A lei non è piaciuto che siano scomparsi, di fatto, i sindaci.
«Certo,
la prima bozza prevedeva una presenza massiccia di sindaci, mentre ora
troviamo quasi esclusivamente i consiglieri regionali rappresentati nel
Senato. Un modo per riaffermare una forte predominanza degli apparati
partitocratici. Sparita anche la prima spinta: autonomista e popolare».

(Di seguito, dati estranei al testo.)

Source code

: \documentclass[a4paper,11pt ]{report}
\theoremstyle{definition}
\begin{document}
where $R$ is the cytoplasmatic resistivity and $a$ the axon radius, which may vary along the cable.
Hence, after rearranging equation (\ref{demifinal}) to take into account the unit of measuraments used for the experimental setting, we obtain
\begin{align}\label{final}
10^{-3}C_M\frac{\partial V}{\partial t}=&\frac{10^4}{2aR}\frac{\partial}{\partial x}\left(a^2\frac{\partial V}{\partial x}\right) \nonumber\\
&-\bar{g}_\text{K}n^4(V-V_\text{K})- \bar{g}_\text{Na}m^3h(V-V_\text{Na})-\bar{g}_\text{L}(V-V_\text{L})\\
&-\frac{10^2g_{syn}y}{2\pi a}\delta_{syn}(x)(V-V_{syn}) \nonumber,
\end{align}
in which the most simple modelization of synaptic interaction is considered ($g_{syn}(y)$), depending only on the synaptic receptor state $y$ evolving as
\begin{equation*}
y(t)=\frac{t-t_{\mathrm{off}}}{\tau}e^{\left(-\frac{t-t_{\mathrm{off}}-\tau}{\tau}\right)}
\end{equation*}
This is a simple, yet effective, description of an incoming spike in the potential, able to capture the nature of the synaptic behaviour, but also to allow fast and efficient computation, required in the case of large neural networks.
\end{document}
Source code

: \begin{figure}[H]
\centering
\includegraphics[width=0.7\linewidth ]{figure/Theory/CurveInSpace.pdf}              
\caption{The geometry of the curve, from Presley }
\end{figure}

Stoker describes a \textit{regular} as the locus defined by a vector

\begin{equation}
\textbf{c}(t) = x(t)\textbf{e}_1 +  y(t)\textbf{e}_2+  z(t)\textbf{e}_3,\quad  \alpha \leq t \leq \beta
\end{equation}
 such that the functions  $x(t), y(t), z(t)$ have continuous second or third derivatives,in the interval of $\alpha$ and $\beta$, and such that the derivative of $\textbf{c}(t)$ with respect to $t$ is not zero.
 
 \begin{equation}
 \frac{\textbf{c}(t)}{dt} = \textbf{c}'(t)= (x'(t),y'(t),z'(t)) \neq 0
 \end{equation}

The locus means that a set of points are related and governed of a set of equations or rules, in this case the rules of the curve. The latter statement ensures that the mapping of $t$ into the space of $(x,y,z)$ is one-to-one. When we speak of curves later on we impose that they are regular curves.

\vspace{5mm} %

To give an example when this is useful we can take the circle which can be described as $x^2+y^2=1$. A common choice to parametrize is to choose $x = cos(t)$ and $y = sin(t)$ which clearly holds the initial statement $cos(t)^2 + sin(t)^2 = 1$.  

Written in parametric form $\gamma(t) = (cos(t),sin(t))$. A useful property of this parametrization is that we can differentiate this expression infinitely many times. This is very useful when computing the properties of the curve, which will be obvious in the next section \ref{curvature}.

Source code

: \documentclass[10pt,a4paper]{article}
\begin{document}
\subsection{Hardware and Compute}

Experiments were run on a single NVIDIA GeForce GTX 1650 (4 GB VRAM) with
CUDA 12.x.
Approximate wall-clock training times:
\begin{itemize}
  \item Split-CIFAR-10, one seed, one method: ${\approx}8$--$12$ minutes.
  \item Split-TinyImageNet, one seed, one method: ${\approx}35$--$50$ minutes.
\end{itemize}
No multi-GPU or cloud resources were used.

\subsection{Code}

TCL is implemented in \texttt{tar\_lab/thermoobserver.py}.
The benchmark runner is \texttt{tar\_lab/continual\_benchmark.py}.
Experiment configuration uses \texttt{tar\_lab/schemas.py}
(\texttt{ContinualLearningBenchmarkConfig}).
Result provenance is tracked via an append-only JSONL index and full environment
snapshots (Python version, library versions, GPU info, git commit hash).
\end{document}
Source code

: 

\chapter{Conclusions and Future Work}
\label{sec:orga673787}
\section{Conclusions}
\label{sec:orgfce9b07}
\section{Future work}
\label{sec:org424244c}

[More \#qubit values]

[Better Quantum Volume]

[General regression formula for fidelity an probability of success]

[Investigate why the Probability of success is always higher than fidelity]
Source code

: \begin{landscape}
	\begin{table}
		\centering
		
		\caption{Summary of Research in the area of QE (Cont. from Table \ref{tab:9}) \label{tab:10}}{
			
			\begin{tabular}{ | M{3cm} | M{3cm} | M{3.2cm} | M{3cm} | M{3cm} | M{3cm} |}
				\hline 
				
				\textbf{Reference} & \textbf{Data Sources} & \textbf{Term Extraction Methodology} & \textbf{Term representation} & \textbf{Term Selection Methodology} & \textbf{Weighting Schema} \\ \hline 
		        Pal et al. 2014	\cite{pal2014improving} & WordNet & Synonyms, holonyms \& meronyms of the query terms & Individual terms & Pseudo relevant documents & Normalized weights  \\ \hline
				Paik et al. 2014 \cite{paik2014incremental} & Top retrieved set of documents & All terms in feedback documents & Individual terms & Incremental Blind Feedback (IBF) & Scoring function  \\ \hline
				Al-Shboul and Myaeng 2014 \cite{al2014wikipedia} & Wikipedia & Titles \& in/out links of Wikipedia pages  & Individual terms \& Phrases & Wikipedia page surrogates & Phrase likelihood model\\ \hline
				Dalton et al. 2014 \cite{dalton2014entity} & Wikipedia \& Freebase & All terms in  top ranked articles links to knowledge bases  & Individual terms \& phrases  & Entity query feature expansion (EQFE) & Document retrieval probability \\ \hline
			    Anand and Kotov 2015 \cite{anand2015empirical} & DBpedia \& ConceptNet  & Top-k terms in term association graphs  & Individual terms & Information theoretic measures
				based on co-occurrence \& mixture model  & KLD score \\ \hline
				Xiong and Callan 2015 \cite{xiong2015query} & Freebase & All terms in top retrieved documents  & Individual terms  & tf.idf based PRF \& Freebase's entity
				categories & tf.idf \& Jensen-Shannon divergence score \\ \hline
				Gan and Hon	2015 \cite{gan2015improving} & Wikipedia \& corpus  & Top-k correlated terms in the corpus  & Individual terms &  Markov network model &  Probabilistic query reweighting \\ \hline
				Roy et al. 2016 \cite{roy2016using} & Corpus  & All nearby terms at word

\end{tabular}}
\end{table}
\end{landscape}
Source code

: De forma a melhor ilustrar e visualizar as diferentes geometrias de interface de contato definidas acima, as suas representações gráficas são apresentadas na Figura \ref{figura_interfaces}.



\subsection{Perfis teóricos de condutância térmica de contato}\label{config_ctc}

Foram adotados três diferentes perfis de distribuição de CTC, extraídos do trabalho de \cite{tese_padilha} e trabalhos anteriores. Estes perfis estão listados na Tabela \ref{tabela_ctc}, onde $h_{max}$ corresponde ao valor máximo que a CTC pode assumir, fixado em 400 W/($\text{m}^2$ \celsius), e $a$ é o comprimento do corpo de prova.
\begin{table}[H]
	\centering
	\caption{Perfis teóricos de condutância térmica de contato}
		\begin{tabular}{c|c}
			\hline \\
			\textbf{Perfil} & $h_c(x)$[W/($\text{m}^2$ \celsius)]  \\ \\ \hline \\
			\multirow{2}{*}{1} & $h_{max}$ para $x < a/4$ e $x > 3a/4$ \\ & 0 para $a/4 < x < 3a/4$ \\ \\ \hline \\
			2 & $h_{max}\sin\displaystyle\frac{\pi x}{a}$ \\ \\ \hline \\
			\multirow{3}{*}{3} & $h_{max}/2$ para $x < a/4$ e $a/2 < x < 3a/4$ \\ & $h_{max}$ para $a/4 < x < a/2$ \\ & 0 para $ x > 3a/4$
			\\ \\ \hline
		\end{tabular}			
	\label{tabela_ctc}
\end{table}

Lo schieramento del Sì dice: ma si tagliano i costi della politica.
«A
parte che fare una riforma costituzionale con questo scopo, sarebbe
meschino, si poteva perseguire un’altra strada: un’autentica riduzione
degli esponenti i parlamentari. Ma la critica più forte che faccio è
un’altra: ancora una volta, come è stato per Berlusconi, non si
intravede nessuna iniziativa parlamentare e governativa forte verso
l’attuazione della Costituzione. Dobbiamo applicare gli articoli
sull’uguaglianza, sul diritto alla salute, la tutela del paesaggio, i
soldi per la ricerca. Ecco perché la mobilitazione nazionale che noi
mettiamo in campo per il No faremo in modo che si trasformi poi in un Sì
alla piena attuazione della Costituzione».
Lei con l’associazione
DeMa propone un’idea alternativa di sinistra nazionale. Quanto incide
il suo rapporto conflittuale con Renzi, sul No?
«No, alt. La
dialettica politica, anche forte sul referendum e su altro, è giusta,
segue un corso. Ma il rapporto tra istituzioni deve essere salvo. Ecco
perché non accetto il fatto che io non riesca a incontrare il premier se
non a condizione che sia presente il commissario di Bagnoli, che noi
come figura non riconosciamo».
Ipotesi vittoria del No: lei disse che Renzi non si sarebbe dovuto dimettere. Ha cambiato idea?
«Premesso
che se vince il Sì, Renzi ne esce molto rafforzato, e tra l’altro, la
vicenda romana con gli errori commessi dai 5 Stelle possono favorirlo;
con la stessa chiarezza va detto che una vittoria del No sarebbe un
colpo per lui politicamente durissimo. Ma è stato Renzi a lanciare
questo aereo e ora non è semplice fermarlo».